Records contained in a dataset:
************
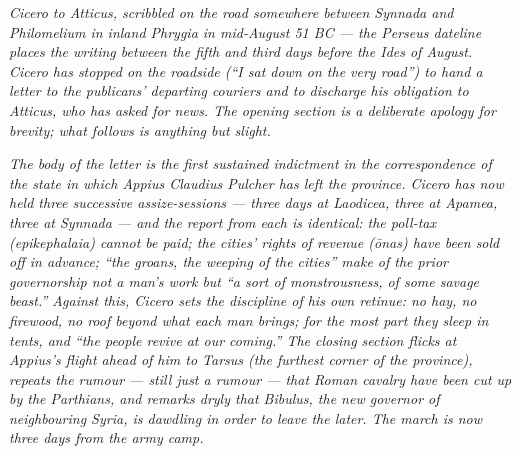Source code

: 
\textit{Cicero to Atticus, scribbled on the road somewhere between
Synnada and Philomelium in inland Phrygia in mid-August 51 BC ---
the Perseus dateline places the writing between the fifth and
third days before the Ides of August. Cicero has stopped on the
roadside (``I sat down on the very road'') to hand a letter to the
publicans' departing couriers and to discharge his obligation
to Atticus, who has asked for news. The opening section is a
deliberate apology for brevity; what follows is anything but
slight.}

\textit{The body of the letter is the first sustained indictment
in the correspondence of the state in which Appius Claudius
Pulcher has left the province. Cicero has now held three
successive assize-sessions --- three days at Laodicea, three at
Apamea, three at Synnada --- and the report from each is
identical: the poll-tax \textit{(epikephalaia)} cannot be paid;
the cities' rights of revenue \textit{(\=onas)} have been sold off
in advance; ``the groans, the weeping of the cities'' make of
the prior governorship not a man's work but ``a sort of
monstrousness, of some savage beast.'' Against this, Cicero
sets the discipline of his own retinue: no hay, no firewood, no
roof beyond what each man brings; for the most part they sleep
in tents, and ``the people revive at our coming.'' The closing
section flicks at Appius's flight ahead of him to Tarsus (the
furthest corner of the province), repeats the rumour --- still
just a rumour --- that Roman cavalry have been cut up by the
Parthians, and remarks dryly that Bibulus, the new governor of
neighbouring Syria, is dawdling in order to leave the later.
The march is now three days from the army camp.}

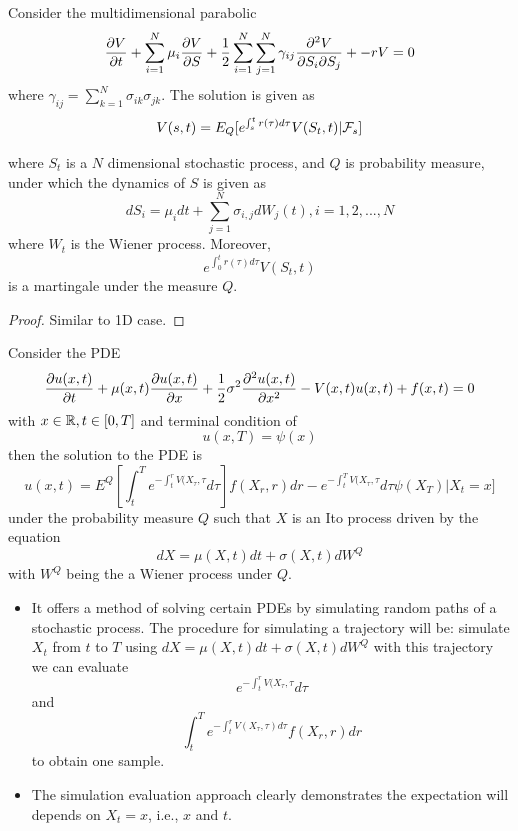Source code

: \begin{refsection}
\begin{theorem}\label{ch:theory-of-stochastic-process:th:multiDFeymanKac}
	Consider the multidimensional parabolic 
	$$\frac{\partial V}{\partial t} + \sum_{i=1}^N \mu_i \frac{\partial V}{\partial S} + \frac{1}{2}\sum_{i=1}^N \sum_{j=1}^N \gamma_{ij} \frac{\partial^2 V}{\partial S_i\partial S_j} +  - rV = 0$$
	where $\gamma_{ij} = \sum_{k=1}^N \sigma_{ik}\sigma_{jk}$.
	The solution is given as
	$$V(s,t) = E_Q[e^{\int_s^t r(\tau) d\tau}V(S_t,t)|\mathcal{F}_s]$$
	
	where $S_t$ is a $N$ dimensional stochastic process, and $Q$ is probability measure, under which the dynamics of $S$ is given as
	$$dS_i = \mu_i dt + \sum_{j=1}^N \sigma_{i,j} dW_j(t), i=1,2,...,N $$ 
	where $W_t$ is the Wiener process.
	Moreover, $$e^{\int_0^t r(\tau) d\tau}V(S_t,t)$$
	is a martingale under the measure $Q$.
\end{theorem}
\begin{proof}
	Similar to 1D case.
\end{proof}



\begin{theorem}
	Consider the PDE
	$$\frac{\partial u(x,t)}{\partial t} +\mu(x,t) \frac{\partial u(x,t)}{\partial x} + \frac{1}{2}\sigma^2 \frac{\partial^2 u(x,t)}{\partial x^2} - V(x,t)u(x,t) + f(x,t) = 0$$
	with $x\in \mathbb{R},t\in [0,T]$ and terminal condition of $$u(x,T) = \psi(x)$$ then the solution to the PDE is
	$$u(x,t) = E^Q[\int_t^T e^{-\int_t^r V(X_\tau,\tau} d\tau] f(X_r,r)dr - e^{-\int_t^T V(X_{\tau},\tau} d\tau \psi(X_T) | X_t = x]$$
	under the probability measure $Q$ such that $X$ is an Ito process driven by the equation
	$$dX = \mu(X,t)dt + \sigma(X,t)dW^Q$$
	with $W^Q$ being the a Wiener process under $Q$. 
\end{theorem}



\begin{remark}\hfill
	\begin{itemize}
		\item It offers a method of solving certain PDEs by simulating random paths of a stochastic process. The procedure for simulating a trajectory will be:
		simulate $X_t$ from $t$ to $T$ using $dX = \mu(X,t)dt + \sigma(X,t)dW^Q$
		with this trajectory we can evaluate
		$$e^{-\int_t^r V(X_\tau,\tau} d\tau$$
		and 
		$$\int_t^T e^{-\int_t^r V(X_\tau,\tau) d\tau } f(X_r,r)dr$$
		to obtain one sample. 
		\item The simulation evaluation approach clearly demonstrates the expectation will depends on $X_t=x$, i.e., $x$ and $t$.
	\end{itemize}
\end{remark}



\end{refsection}
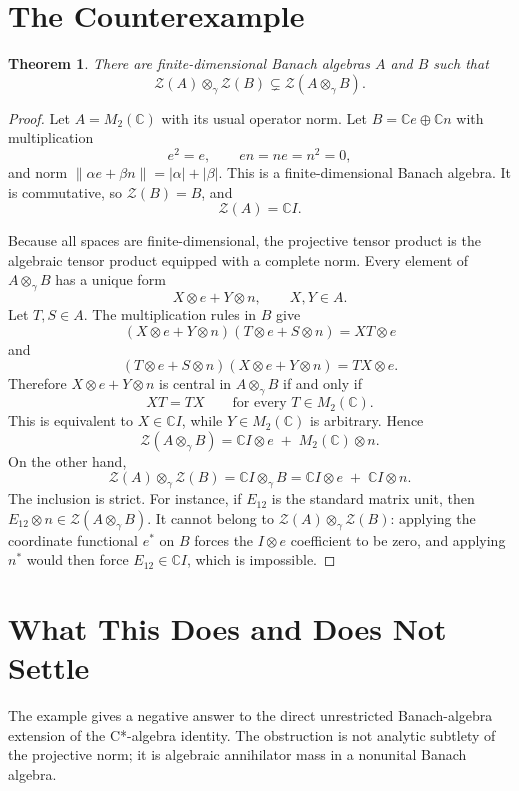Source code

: \documentclass[11pt]{article}
\newtheorem{theorem}{Theorem}
\newcommand{\C}{\mathbb C}
\newcommand{\Z}{\mathcal Z}
\newcommand{\otg}{\otimes_\gamma}
\begin{document}
\section*{The Counterexample}

\begin{theorem}
There are finite-dimensional Banach algebras \(A\) and \(B\) such that
\[
  \Z(A)\otg\Z(B) \subsetneq \Z(A\otg B).
\]
\end{theorem}

\begin{proof}
Let \(A=M_2(\C)\) with its usual operator norm. Let \(B=\C e\oplus \C n\) with
multiplication
\[
  e^2=e,\qquad en=ne=n^2=0,
\]
and norm \(\|\alpha e+\beta n\|=|\alpha|+|\beta|\). This is a
finite-dimensional Banach algebra. It is commutative, so \(\Z(B)=B\), and
\[
  \Z(A)=\C I.
\]

Because all spaces are finite-dimensional, the projective tensor product is the
algebraic tensor product equipped with a complete norm. Every element of
\(A\otg B\) has a unique form
\[
  X\otimes e+Y\otimes n,\qquad X,Y\in A.
\]
Let \(T,S\in A\). The multiplication rules in \(B\) give
\[
  (X\otimes e+Y\otimes n)(T\otimes e+S\otimes n)=XT\otimes e
\]
and
\[
  (T\otimes e+S\otimes n)(X\otimes e+Y\otimes n)=TX\otimes e.
\]
Therefore \(X\otimes e+Y\otimes n\) is central in \(A\otg B\) if and only if
\[
  XT=TX\qquad\text{for every }T\in M_2(\C).
\]
This is equivalent to \(X\in\C I\), while \(Y\in M_2(\C)\) is arbitrary. Hence
\[
  \Z(A\otg B)=\C I\otimes e\;+\;M_2(\C)\otimes n.
\]
On the other hand,
\[
  \Z(A)\otg\Z(B)=\C I\otg B
  =\C I\otimes e\;+\;\C I\otimes n.
\]
The inclusion is strict. For instance, if \(E_{12}\) is the standard matrix
unit, then \(E_{12}\otimes n\in\Z(A\otg B)\). It cannot belong to
\(\Z(A)\otg\Z(B)\): applying the coordinate functional \(e^*\) on \(B\) forces
the \(I\otimes e\) coefficient to be zero, and applying \(n^*\) would then force
\(E_{12}\in\C I\), which is impossible.
\end{proof}

\section*{What This Does and Does Not Settle}

The example gives a negative answer to the direct unrestricted Banach-algebra
extension of the C*-algebra identity. The obstruction is not analytic subtlety
of the projective norm; it is algebraic annihilator mass in a nonunital Banach
algebra.
\end{document}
************
Task description = All lines in the records with the string "partial" should be copied out.

Response to this exercise =
	$$\frac{\partial V}{\partial t} + \sum_{i=1}^N \mu_i \frac{\partial V}{\partial S} + \frac{1}{2}\sum_{i=1}^N \sum_{j=1}^N \gamma_{ij} \frac{\partial^2 V}{\partial S_i\partial S_j} +  - rV = 0$$
	$$\frac{\partial u(x,t)}{\partial t} +\mu(x,t) \frac{\partial u(x,t)}{\partial x} + \frac{1}{2}\sigma^2 \frac{\partial^2 u(x,t)}{\partial x^2} - V(x,t)u(x,t) + f(x,t) = 0$$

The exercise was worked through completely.